To collect data, they set up a code-metrics storage to put all test execution analytics in a single place. Striebeck pointed out that Google has a single code repository, which is completely open to all of the 10000 developers. Although all systems are released independently (with release release cycles randing from a week to a month), everything is built from HEAD without any binary releases, and the repository receives several thousand changes per day with spikes of 20+ changes per minute. This resulted in 40+ millions of tests executed per day from a continuous integration service plus IDE and command line runs, they collected test results, coverage, build time, binary size, static analysis and complexity analysis. Instead of anyone deciding whether a test is good or not, the system observed what people do with tests to rank them. They looked into what a developer does after a test fails. If the code was changed or added, the test was marked as good. If people changes the test code when it fails, it was marked as a bad test (especially if everyone is changing it). This means that the test was brittle and has a high maintenance cost. They also measured which tests are ignored in releases and which tests often failed in the continuous build and weren’t executed during development.

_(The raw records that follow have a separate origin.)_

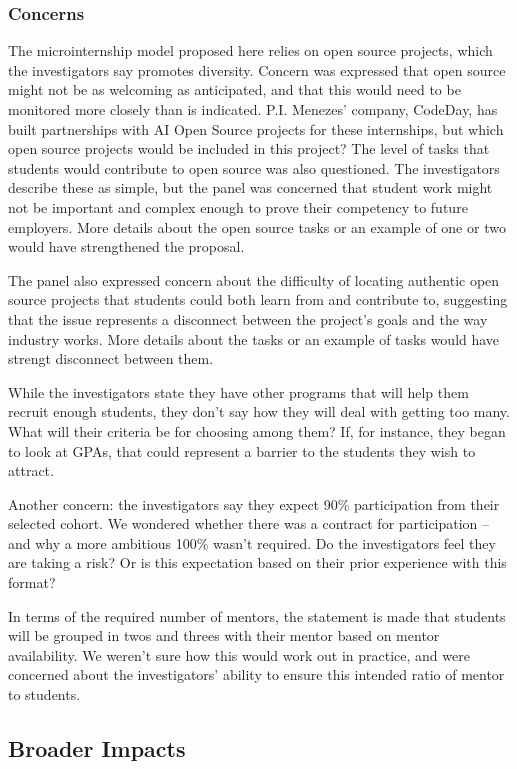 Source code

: \subsubsection{Concerns}

The microinternship model proposed here relies on open source projects, which the investigators say promotes diversity. Concern was expressed that open source might not be as welcoming as anticipated, and that this would need to be monitored more closely than is indicated. P.I. Menezes’ company, CodeDay, has built partnerships with AI Open Source projects for these internships, but which open source projects would be included in this project? The level of tasks that students would contribute to open source was also questioned. The investigators describe these as simple, but the panel was concerned that student work might not be important and complex enough to prove their competency to future employers. More details about the open source tasks or an example of one or two would have strengthened the proposal.

The panel also expressed concern about the difficulty of locating authentic open source projects that students could both learn from and contribute to, suggesting that the issue represents a disconnect between the project’s goals and the way industry works. More details about the tasks or an example of tasks would have strengt disconnect between them.

While the investigators state they have other programs that will help them recruit enough students, they don’t say how they will deal with getting too many. What will their criteria be for choosing among them? If, for instance, they began to look at GPAs, that could represent a barrier to the students they wish to attract.

Another concern: the investigators say they expect 90\% participation from their selected cohort. We wondered whether there was a contract for participation – and why a more ambitious 100\% wasn’t required. Do the investigators feel they are taking a risk? Or is this expectation based on their prior experience with this format?

In terms of the required number of mentors, the statement is made that students will be grouped in twos and threes with their mentor based on mentor availability. We weren’t sure how this would work out in practice, and were concerned about the investigators’ ability to ensure this intended ratio of mentor to students.

\subsection{Broader Impacts}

The first step was to provide developers reactive feedback on tests. For example, the system suggested deleting tests that teams spent loads of time maintaining. They then collected metrics on whether the people actually acted on suggestions or not. The system also provided metrics to tech leads and managers to show how teams are doing with tests.
The second step, which is in progress at the moment, is to find patterns and indicators. As they now have identified lots of good and bad tests, the system is looking for common characteristics among them. Once these patterns are collected, algorithms will be designed to identify good and bad tests, and manually calibrated by experts.
The third step will be to provide constructive feedback to developers, telling developers how to improve tests, what tests to write an dhow to make the code more testable.
The fourth step in this effort will be to provide prognostic feedback, analysing code evolution patterns and warn developers that their change might result in a particular problem later on.